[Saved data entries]
+++

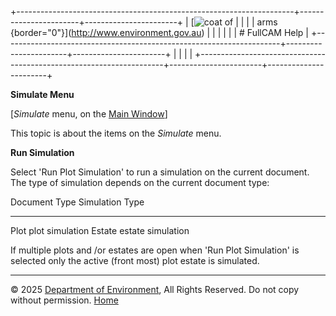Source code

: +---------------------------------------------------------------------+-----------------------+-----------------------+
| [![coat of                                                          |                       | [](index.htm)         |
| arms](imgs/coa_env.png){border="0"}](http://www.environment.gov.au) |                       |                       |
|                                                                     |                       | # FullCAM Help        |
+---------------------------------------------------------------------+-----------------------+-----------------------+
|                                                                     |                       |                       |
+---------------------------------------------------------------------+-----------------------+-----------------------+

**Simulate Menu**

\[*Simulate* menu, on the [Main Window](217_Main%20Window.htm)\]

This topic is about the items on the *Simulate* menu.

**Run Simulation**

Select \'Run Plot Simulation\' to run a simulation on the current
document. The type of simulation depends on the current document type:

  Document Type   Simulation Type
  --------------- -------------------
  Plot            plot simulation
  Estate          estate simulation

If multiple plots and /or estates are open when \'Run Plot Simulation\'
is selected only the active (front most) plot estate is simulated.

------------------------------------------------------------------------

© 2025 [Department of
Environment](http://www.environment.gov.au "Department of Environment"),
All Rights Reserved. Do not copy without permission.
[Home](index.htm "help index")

+++

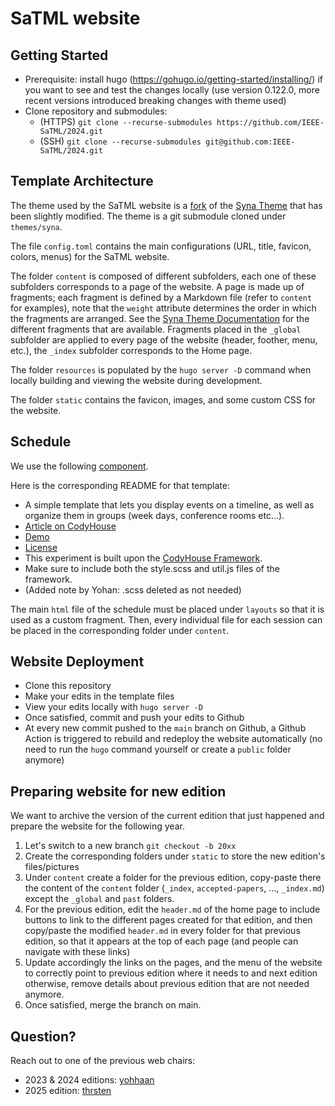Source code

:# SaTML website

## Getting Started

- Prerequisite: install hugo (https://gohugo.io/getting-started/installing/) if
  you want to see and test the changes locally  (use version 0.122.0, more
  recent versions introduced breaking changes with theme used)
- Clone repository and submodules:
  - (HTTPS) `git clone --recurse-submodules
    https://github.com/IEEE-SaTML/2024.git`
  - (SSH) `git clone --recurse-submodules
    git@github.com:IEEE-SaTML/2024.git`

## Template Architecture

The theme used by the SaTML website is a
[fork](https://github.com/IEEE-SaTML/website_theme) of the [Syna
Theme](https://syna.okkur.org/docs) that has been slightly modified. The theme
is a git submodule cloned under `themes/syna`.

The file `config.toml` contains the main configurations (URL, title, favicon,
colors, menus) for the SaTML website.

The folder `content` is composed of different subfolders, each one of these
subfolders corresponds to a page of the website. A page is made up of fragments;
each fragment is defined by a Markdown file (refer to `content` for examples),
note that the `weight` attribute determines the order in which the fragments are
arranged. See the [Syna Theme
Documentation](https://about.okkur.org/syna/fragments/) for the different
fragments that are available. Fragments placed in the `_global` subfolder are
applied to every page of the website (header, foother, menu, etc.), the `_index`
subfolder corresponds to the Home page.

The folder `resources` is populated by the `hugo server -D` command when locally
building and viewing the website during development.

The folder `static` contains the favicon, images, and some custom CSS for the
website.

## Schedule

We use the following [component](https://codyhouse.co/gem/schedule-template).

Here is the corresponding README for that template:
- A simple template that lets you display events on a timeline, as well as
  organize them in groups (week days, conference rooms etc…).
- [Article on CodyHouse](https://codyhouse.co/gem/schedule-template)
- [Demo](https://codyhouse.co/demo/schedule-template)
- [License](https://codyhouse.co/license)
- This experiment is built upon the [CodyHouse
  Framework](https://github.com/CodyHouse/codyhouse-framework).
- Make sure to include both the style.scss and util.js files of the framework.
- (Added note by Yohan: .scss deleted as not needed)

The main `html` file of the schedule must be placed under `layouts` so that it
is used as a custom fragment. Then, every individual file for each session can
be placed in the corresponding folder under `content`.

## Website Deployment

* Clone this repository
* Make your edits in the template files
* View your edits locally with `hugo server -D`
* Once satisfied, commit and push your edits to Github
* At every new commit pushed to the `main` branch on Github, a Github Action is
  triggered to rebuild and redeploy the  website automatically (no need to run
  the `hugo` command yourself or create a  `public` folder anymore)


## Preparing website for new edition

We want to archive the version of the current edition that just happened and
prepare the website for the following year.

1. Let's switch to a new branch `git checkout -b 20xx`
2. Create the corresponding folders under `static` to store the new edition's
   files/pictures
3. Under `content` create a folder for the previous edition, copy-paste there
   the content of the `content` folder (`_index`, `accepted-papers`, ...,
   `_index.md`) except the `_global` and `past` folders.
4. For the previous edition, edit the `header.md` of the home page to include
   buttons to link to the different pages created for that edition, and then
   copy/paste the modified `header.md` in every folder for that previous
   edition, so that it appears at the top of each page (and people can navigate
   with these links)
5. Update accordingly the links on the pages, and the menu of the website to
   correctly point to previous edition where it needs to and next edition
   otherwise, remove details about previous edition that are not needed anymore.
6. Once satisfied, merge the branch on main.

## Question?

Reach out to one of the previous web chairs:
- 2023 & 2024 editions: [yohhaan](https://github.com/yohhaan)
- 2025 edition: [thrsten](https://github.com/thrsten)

+++

**Work instructions:**
Starting with the line with "organize them in" above and going on through the line with "Github Action is", transcribe every line exactly, both ends included, and add nothing.

**Solution below:**
  organize them in groups (week days, conference rooms etc…).
- [Article on CodyHouse](https://codyhouse.co/gem/schedule-template)
- [Demo](https://codyhouse.co/demo/schedule-template)
- [License](https://codyhouse.co/license)
- This experiment is built upon the [CodyHouse
  Framework](https://github.com/CodyHouse/codyhouse-framework).
- Make sure to include both the style.scss and util.js files of the framework.
- (Added note by Yohan: .scss deleted as not needed)

The main `html` file of the schedule must be placed under `layouts` so that it
is used as a custom fragment. Then, every individual file for each session can
be placed in the corresponding folder under `content`.

## Website Deployment

* Clone this repository
* Make your edits in the template files
* View your edits locally with `hugo server -D`
* Once satisfied, commit and push your edits to Github
* At every new commit pushed to the `main` branch on Github, a Github Action is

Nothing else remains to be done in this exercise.